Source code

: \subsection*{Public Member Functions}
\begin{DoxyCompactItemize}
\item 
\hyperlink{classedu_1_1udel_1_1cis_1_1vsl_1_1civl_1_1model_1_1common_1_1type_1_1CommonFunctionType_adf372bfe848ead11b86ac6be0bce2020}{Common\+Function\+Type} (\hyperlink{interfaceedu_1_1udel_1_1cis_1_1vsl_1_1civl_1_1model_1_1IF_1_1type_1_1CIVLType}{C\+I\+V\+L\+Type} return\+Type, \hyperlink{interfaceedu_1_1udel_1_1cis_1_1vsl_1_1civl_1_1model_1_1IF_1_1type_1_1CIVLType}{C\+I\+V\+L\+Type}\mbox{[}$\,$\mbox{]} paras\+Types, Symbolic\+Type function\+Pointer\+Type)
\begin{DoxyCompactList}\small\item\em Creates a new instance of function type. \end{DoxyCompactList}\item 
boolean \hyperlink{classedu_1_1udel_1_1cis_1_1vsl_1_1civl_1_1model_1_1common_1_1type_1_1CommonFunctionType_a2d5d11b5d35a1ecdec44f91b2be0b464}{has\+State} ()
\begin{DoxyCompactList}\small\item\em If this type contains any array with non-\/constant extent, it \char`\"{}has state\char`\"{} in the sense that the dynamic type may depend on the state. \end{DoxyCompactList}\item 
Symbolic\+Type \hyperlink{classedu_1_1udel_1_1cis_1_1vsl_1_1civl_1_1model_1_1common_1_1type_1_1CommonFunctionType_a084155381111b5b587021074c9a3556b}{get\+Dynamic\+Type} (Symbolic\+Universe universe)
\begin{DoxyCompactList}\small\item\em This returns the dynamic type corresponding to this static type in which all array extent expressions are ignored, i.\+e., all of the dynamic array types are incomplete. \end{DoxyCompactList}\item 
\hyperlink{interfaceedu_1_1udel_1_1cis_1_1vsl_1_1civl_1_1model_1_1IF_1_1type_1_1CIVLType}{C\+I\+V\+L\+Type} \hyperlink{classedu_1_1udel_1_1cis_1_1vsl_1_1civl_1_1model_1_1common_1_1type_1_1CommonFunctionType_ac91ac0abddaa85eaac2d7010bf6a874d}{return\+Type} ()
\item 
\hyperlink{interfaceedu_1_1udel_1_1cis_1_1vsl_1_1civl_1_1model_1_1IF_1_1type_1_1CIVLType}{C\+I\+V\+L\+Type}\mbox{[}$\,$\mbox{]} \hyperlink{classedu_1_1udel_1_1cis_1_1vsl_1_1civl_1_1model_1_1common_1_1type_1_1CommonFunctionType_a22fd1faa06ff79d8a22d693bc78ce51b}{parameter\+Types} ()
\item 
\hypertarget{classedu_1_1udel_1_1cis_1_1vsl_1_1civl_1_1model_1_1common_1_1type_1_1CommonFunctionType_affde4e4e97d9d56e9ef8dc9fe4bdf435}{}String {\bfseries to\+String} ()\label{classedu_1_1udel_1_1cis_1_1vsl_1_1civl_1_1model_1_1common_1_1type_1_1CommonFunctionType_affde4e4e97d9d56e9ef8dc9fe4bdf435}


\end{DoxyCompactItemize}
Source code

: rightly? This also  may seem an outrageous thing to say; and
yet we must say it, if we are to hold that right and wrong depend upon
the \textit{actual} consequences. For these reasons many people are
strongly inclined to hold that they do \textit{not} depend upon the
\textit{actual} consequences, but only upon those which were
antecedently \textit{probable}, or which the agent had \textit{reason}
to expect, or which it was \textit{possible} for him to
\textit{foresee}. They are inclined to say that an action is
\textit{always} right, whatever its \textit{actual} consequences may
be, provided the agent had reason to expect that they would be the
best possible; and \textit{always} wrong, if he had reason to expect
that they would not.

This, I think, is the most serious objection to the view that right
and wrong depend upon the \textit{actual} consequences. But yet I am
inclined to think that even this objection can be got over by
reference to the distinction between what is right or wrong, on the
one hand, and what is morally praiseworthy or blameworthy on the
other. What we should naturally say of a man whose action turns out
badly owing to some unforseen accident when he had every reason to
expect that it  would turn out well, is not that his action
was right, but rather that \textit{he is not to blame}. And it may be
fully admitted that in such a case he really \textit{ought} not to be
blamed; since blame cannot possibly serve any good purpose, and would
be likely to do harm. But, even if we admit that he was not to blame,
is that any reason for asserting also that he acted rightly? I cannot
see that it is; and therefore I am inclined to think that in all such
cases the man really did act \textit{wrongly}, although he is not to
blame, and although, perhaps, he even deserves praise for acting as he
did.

************

◆ **Work to complete**:
Return every record above exactly as it appears.

◆ **Task result**:
Source code

: \subsection*{Public Member Functions}
\begin{DoxyCompactItemize}
\item 
\hyperlink{classedu_1_1udel_1_1cis_1_1vsl_1_1civl_1_1model_1_1common_1_1type_1_1CommonFunctionType_adf372bfe848ead11b86ac6be0bce2020}{Common\+Function\+Type} (\hyperlink{interfaceedu_1_1udel_1_1cis_1_1vsl_1_1civl_1_1model_1_1IF_1_1type_1_1CIVLType}{C\+I\+V\+L\+Type} return\+Type, \hyperlink{interfaceedu_1_1udel_1_1cis_1_1vsl_1_1civl_1_1model_1_1IF_1_1type_1_1CIVLType}{C\+I\+V\+L\+Type}\mbox{[}$\,$\mbox{]} paras\+Types, Symbolic\+Type function\+Pointer\+Type)
\begin{DoxyCompactList}\small\item\em Creates a new instance of function type. \end{DoxyCompactList}\item 
boolean \hyperlink{classedu_1_1udel_1_1cis_1_1vsl_1_1civl_1_1model_1_1common_1_1type_1_1CommonFunctionType_a2d5d11b5d35a1ecdec44f91b2be0b464}{has\+State} ()
\begin{DoxyCompactList}\small\item\em If this type contains any array with non-\/constant extent, it \char`\"{}has state\char`\"{} in the sense that the dynamic type may depend on the state. \end{DoxyCompactList}\item 
Symbolic\+Type \hyperlink{classedu_1_1udel_1_1cis_1_1vsl_1_1civl_1_1model_1_1common_1_1type_1_1CommonFunctionType_a084155381111b5b587021074c9a3556b}{get\+Dynamic\+Type} (Symbolic\+Universe universe)
\begin{DoxyCompactList}\small\item\em This returns the dynamic type corresponding to this static type in which all array extent expressions are ignored, i.\+e., all of the dynamic array types are incomplete. \end{DoxyCompactList}\item 
\hyperlink{interfaceedu_1_1udel_1_1cis_1_1vsl_1_1civl_1_1model_1_1IF_1_1type_1_1CIVLType}{C\+I\+V\+L\+Type} \hyperlink{classedu_1_1udel_1_1cis_1_1vsl_1_1civl_1_1model_1_1common_1_1type_1_1CommonFunctionType_ac91ac0abddaa85eaac2d7010bf6a874d}{return\+Type} ()
\item 
\hyperlink{interfaceedu_1_1udel_1_1cis_1_1vsl_1_1civl_1_1model_1_1IF_1_1type_1_1CIVLType}{C\+I\+V\+L\+Type}\mbox{[}$\,$\mbox{]} \hyperlink{classedu_1_1udel_1_1cis_1_1vsl_1_1civl_1_1model_1_1common_1_1type_1_1CommonFunctionType_a22fd1faa06ff79d8a22d693bc78ce51b}{parameter\+Types} ()
\item 
\hypertarget{classedu_1_1udel_1_1cis_1_1vsl_1_1civl_1_1model_1_1common_1_1type_1_1CommonFunctionType_affde4e4e97d9d56e9ef8dc9fe4bdf435}{}String {\bfseries to\+String} ()\label{classedu_1_1udel_1_1cis_1_1vsl_1_1civl_1_1model_1_1common_1_1type_1_1CommonFunctionType_affde4e4e97d9d56e9ef8dc9fe4bdf435}


\end{DoxyCompactItemize}
Source code

: rightly? This also  may seem an outrageous thing to say; and
yet we must say it, if we are to hold that right and wrong depend upon
the \textit{actual} consequences. For these reasons many people are
strongly inclined to hold that they do \textit{not} depend upon the
\textit{actual} consequences, but only upon those which were
antecedently \textit{probable}, or which the agent had \textit{reason}
to expect, or which it was \textit{possible} for him to
\textit{foresee}. They are inclined to say that an action is
\textit{always} right, whatever its \textit{actual} consequences may
be, provided the agent had reason to expect that they would be the
best possible; and \textit{always} wrong, if he had reason to expect
that they would not.

This, I think, is the most serious objection to the view that right
and wrong depend upon the \textit{actual} consequences. But yet I am
inclined to think that even this objection can be got over by
reference to the distinction between what is right or wrong, on the
one hand, and what is morally praiseworthy or blameworthy on the
other. What we should naturally say of a man whose action turns out
badly owing to some unforseen accident when he had every reason to
expect that it  would turn out well, is not that his action
was right, but rather that \textit{he is not to blame}. And it may be
fully admitted that in such a case he really \textit{ought} not to be
blamed; since blame cannot possibly serve any good purpose, and would
be likely to do harm. But, even if we admit that he was not to blame,
is that any reason for asserting also that he acted rightly? I cannot
see that it is; and therefore I am inclined to think that in all such
cases the man really did act \textit{wrongly}, although he is not to
blame, and although, perhaps, he even deserves praise for acting as he
did.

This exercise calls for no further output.